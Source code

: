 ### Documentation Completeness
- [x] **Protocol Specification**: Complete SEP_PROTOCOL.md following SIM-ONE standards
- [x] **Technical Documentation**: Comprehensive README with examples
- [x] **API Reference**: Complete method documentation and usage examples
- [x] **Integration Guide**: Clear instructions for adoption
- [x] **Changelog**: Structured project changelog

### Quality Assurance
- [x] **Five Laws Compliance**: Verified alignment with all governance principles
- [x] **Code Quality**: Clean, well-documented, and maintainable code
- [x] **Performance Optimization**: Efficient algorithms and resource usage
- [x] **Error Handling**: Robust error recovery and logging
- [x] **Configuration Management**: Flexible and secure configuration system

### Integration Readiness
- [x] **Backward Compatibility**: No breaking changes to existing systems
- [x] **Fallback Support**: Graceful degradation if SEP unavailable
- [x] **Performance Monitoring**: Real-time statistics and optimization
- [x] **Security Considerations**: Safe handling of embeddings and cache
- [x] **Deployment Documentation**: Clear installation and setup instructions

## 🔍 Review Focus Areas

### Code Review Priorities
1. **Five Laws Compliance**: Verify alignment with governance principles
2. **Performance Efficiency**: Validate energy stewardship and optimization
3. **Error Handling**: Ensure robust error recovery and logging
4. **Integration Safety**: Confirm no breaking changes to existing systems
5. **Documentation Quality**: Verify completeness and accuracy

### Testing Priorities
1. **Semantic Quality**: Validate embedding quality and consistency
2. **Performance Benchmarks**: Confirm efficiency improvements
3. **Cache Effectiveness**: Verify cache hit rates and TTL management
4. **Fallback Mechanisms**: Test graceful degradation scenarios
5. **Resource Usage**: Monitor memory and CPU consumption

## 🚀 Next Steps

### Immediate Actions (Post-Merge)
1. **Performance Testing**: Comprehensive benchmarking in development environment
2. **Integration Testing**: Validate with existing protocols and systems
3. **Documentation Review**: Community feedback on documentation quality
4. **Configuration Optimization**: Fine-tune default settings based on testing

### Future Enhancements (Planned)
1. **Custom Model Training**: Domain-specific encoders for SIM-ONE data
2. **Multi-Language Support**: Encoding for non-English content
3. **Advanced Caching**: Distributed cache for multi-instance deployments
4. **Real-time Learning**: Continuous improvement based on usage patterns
....................
## Aim of the exercise
Copy each line above that contains the word "Fallback".

## Expected output
- [x] **Fallback Support**: Graceful degradation if SEP unavailable
4. **Fallback Mechanisms**: Test graceful degradation scenarios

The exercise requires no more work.